- Cathedral Rock Location within New York Adirondack Park Cathedral Rock Location within the United States

Highest point
- Elevation: 1,725 feet (526 m)
- Coordinates: 44°09′14″N 74°54′56″W﻿ / ﻿44.153961°N 74.915639°W

Geography
- Location: St. Lawrence County, New York, U.S.

= Cathedral Rock (New York) =

Mountain in New York, United States

Cathedral Rock is a mountain in the Adirondack Mountains region of New York. It is located north of Wanakena in St. Lawrence County. The fire tower on Cathedral Rock was first constructed on Tooley Pond Mountain northwest of Cranberry Lake in 1919. The tower ceased fire lookout operations at the end of the 1971 season and was removed by students from the New York State College of Environmental Science and Forestry at Wanakena. Reconstruction of the tower began at Cathedral Rock in the 1980s, and was completed in 2000.

==History==
The fire tower on Cathedral Rock was first built on Tooley Pond Mountain. The first structure built on Tooley Pond was a wooden tower that was built by the Conservation Commission (CC) in 1913. In 1919, the CC replaced it with a 47 ft Aermotor LS40 tower.

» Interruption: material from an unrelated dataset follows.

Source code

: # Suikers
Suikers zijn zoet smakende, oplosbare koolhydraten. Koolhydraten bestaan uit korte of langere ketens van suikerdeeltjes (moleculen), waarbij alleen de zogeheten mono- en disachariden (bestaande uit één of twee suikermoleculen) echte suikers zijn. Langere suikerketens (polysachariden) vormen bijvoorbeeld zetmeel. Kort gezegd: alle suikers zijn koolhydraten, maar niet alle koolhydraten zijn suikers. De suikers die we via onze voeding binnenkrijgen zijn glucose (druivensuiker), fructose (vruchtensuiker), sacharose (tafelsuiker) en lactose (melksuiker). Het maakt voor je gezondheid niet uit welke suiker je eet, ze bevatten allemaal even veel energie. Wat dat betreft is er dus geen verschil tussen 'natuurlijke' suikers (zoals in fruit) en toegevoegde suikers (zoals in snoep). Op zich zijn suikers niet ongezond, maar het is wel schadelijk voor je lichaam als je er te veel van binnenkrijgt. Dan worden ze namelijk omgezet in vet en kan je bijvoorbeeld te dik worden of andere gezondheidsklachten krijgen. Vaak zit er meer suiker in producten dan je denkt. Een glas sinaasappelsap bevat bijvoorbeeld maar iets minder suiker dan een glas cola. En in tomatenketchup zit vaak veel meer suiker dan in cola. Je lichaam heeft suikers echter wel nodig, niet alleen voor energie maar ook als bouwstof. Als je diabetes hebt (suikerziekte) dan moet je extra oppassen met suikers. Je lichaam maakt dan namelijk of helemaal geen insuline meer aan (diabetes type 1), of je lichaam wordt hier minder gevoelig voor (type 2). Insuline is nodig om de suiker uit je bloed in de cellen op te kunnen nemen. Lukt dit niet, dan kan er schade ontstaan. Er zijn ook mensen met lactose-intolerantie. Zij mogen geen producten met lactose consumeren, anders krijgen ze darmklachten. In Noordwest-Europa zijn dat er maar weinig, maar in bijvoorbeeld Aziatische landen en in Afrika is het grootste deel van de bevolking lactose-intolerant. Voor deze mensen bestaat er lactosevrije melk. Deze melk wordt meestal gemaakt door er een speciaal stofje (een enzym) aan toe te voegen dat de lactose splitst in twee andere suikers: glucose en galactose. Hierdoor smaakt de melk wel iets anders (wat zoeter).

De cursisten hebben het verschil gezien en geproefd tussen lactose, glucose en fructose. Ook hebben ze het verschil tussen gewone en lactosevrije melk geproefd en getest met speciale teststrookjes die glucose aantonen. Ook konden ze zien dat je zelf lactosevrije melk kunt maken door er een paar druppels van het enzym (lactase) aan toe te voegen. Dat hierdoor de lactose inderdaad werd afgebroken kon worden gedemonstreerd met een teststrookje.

The tower ceased fire lookout operations at the end of the 1971 season.

The tower was removed from Tooley Pond Mountain by students from the New York State College of Environmental Science and Forestry at Wanakena in 1971. Reconstruction of the tower began at Cathedral Rock in the 1980s. The cab of the tower was finished in 1999. The windows and final restorations were complete in 2000, and was dedicated in July 2000.